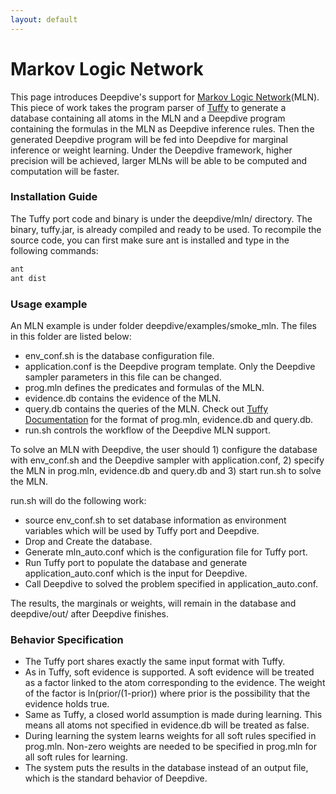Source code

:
```yaml
---
layout: default
---
```


# Markov Logic Network

This page introduces Deepdive's support for [Markov Logic Network](http://en.wikipedia.org/wiki/Markov_logic_network)(MLN). This piece of work takes the program parser of [Tuffy](http://i.stanford.edu/hazy/hazy/tuffy/) to generate a database containing all atoms in the MLN and a Deepdive program containing the formulas in the MLN as Deepdive inference rules. Then the generated Deepdive program will be fed into Deepdive for marginal inference or weight learning. Under the Deepdive framework, higher precision will be achieved, larger MLNs will be able to be computed and computation will be faster.

### Installation Guide

The Tuffy port code and binary is under the deepdive/mln/ directory. The binary, tuffy.jar, is already compiled and ready to be used. To recompile the source code, you can first make sure ant is installed and type in the following commands:

```bash
ant
ant dist
```

### Usage example

An MLN example is under folder deepdive/examples/smoke_mln. The files in this folder are listed below:

- env_conf.sh is the database configuration file.
- application.conf is the Deepdive program template. Only the Deepdive sampler parameters in this file can be changed.
- prog.mln defines the predicates and formulas of the MLN.
- evidence.db contains the evidence of the MLN.
- query.db contains the queries of the MLN. Check out [Tuffy Documentation](http://i.stanford.edu/hazy/tuffy/doc/) for the format of prog.mln, evidence.db and query.db.
- run.sh controls the workflow of the Deepdive MLN support.

To solve an MLN with Deepdive, the user should 1) configure the database with env_conf.sh and the Deepdive sampler with application.conf, 2) specify the MLN in prog.mln, evidence.db and query.db and 3) start run.sh to solve the MLN.

run.sh will do the following work:

- source env_conf.sh to set database information as environment variables which will be used by Tuffy port and Deepdive.
- Drop and Create the database.
- Generate mln_auto.conf which is the configuration file for Tuffy port.
- Run Tuffy port to populate the database and generate application_auto.conf which is the input for Deepdive.
- Call Deepdive to solved the problem specified in application_auto.conf.

The results, the marginals or weights, will remain in the database and deepdive/out/ after Deepdive finishes.

### Behavior Specification

- The Tuffy port shares exactly the same input format with Tuffy.
- As in Tuffy, soft evidence is supported. A soft evidence will be treated as a factor linked to the atom corresponding to the evidence. The weight of the factor is ln(prior/(1-prior)) where prior is the possibility that the evidence holds true.
- Same as Tuffy, a closed world assumption is made during learning. This means all atoms not specified in evidence.db will be treated as false.
- During learning the system learns weights for all soft rules specified in prog.mln. Non-zero weights are needed to be specified in prog.mln for all soft rules for learning.
- The system puts the results in the database instead of an output file, which is the standard behavior of Deepdive.
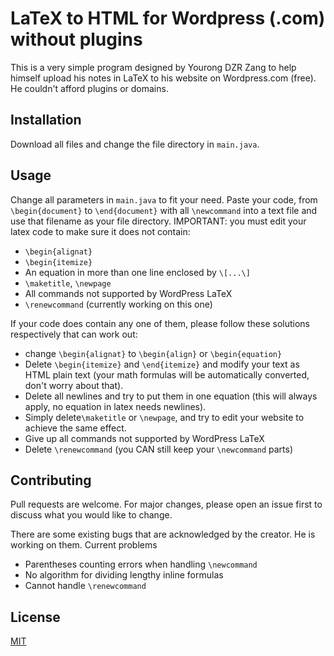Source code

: # LaTeX to HTML for Wordpress (.com) without plugins

This is a very simple program designed by Yourong DZR Zang to help himself upload his notes in LaTeX to his website on Wordpress.com (free). He couldn't afford plugins or domains.

## Installation

Download all files and change the file directory in ```main.java```.

## Usage

Change all parameters in ```main.java``` to fit your need. Paste your code, from ```\begin{document}``` to ```\end{document}``` with all ```\newcommand``` into a text file and use that filename as your file directory. IMPORTANT: you must edit your latex code to make sure it does not contain: 

- ```\begin{alignat}```
- ```\begin{itemize}```
- An equation in more than one line enclosed by ```\[...\]```
- ```\maketitle```, ```\newpage```
- All commands not supported by WordPress LaTeX
- ```\renewcommand``` (currently working on this one)

If your code does contain any one of them, please follow these solutions respectively that can work out:
- change ```\begin{alignat}``` to ```\begin{align}``` or ```\begin{equation}```
- Delete ```\begin{itemize}``` and ```\end{itemize}``` and modify your text as HTML plain text (your math formulas will be automatically converted, don't worry about that).
- Delete all newlines and try to put them in one equation (this will always apply, no equation in latex needs newlines).
- Simply delete```\maketitle``` or ```\newpage```, and try to edit your website to achieve the same effect.
- Give up all commands not supported by WordPress LaTeX
- Delete ```\renewcommand``` (you CAN still keep your ```\newcommand``` parts)

## Contributing

Pull requests are welcome. For major changes, please open an issue first to discuss what you would like to change.

There are some existing bugs that are acknowledged by the creator. He is working on them. Current problems
- Parentheses counting errors when handling ```\newcommand```
- No algorithm for dividing lengthy inline formulas
- Cannot handle ```\renewcommand```

## License
[MIT](https://choosealicense.com/licenses/mit/)
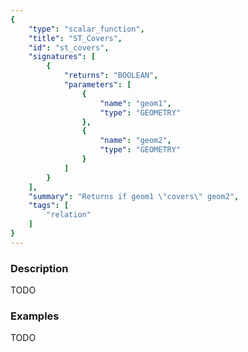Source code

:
 ```yaml
---
{
    "type": "scalar_function",
    "title": "ST_Covers",
    "id": "st_covers",
    "signatures": [
        {
            "returns": "BOOLEAN",
            "parameters": [
                {
                    "name": "geom1",
                    "type": "GEOMETRY"
                },
                {
                    "name": "geom2",
                    "type": "GEOMETRY"
                }
            ]
        }
    ],
    "summary": "Returns if geom1 \"covers\" geom2",
    "tags": [
        "relation"
    ]
}
---
```


### Description

TODO

### Examples

TODO

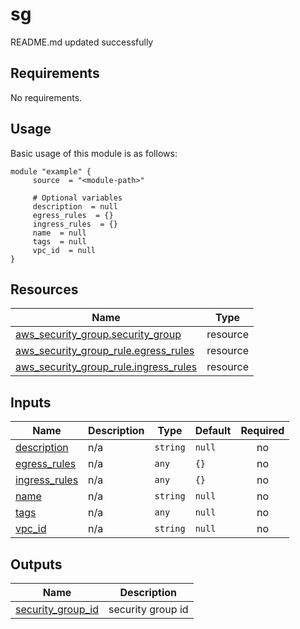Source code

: # sg

<!-- BEGINNING OF PRE-COMMIT-TERRAFORM DOCS HOOK -->
README.md updated successfully
<!-- END OF PRE-COMMIT-TERRAFORM DOCS HOOK -->

<!-- BEGIN_AUTOMATED_TF_DOCS_BLOCK -->
## Requirements

No requirements.
## Usage
Basic usage of this module is as follows:
```hcl
module "example" {
  	 source  = "<module-path>"
  
	 # Optional variables
  	 description  = null
  	 egress_rules  = {}
  	 ingress_rules  = {}
  	 name  = null
  	 tags  = null
  	 vpc_id  = null
}
```
## Resources

| Name | Type |
|------|------|
| [aws_security_group.security_group](https://registry.terraform.io/providers/hashicorp/aws/latest/docs/resources/security_group) | resource |
| [aws_security_group_rule.egress_rules](https://registry.terraform.io/providers/hashicorp/aws/latest/docs/resources/security_group_rule) | resource |
| [aws_security_group_rule.ingress_rules](https://registry.terraform.io/providers/hashicorp/aws/latest/docs/resources/security_group_rule) | resource |
## Inputs

| Name | Description | Type | Default | Required |
|------|-------------|------|---------|:--------:|
| <a name="input_description"></a> [description](#input\_description) | n/a | `string` | `null` | no |
| <a name="input_egress_rules"></a> [egress\_rules](#input\_egress\_rules) | n/a | `any` | `{}` | no |
| <a name="input_ingress_rules"></a> [ingress\_rules](#input\_ingress\_rules) | n/a | `any` | `{}` | no |
| <a name="input_name"></a> [name](#input\_name) | n/a | `string` | `null` | no |
| <a name="input_tags"></a> [tags](#input\_tags) | n/a | `any` | `null` | no |
| <a name="input_vpc_id"></a> [vpc\_id](#input\_vpc\_id) | n/a | `string` | `null` | no |
## Outputs

| Name | Description |
|------|-------------|
| <a name="output_security_group_id"></a> [security\_group\_id](#output\_security\_group\_id) | security group id |
<!-- END_AUTOMATED_TF_DOCS_BLOCK -->
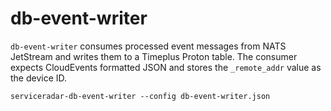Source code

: # db-event-writer

`db-event-writer` consumes processed event messages from NATS JetStream and writes them to a Timeplus Proton table. The consumer expects CloudEvents formatted JSON and stores the `_remote_addr` value as the device ID.

```
serviceradar-db-event-writer --config db-event-writer.json
```
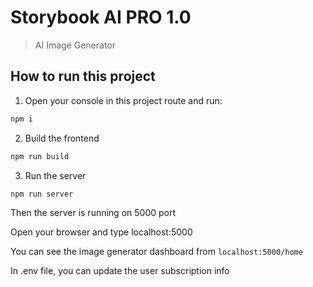 # Storybook AI PRO 1.0

> AI Image Generator

## How to run this project

1. Open your console in this project route and run:

```bash
npm i
```

2. Build the frontend

```bash
npm run build
```

3. Run the server

```bash
npm run server
```

Then the server is running on 5000 port

Open your browser and type localhost:5000

You can see the image generator dashboard from `localhost:5000/home`

In .env file, you can update the user subscription info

__________________________________________________

#### [TASK PROMPT]
What should be set down is every line from the opening of the records through the line that contains "# Markov Logic Network", exactly, with pictures left out.

#### [SOLUTION BELOW]
Source code

:
```yaml
---
layout: default
---
```


# Markov Logic Network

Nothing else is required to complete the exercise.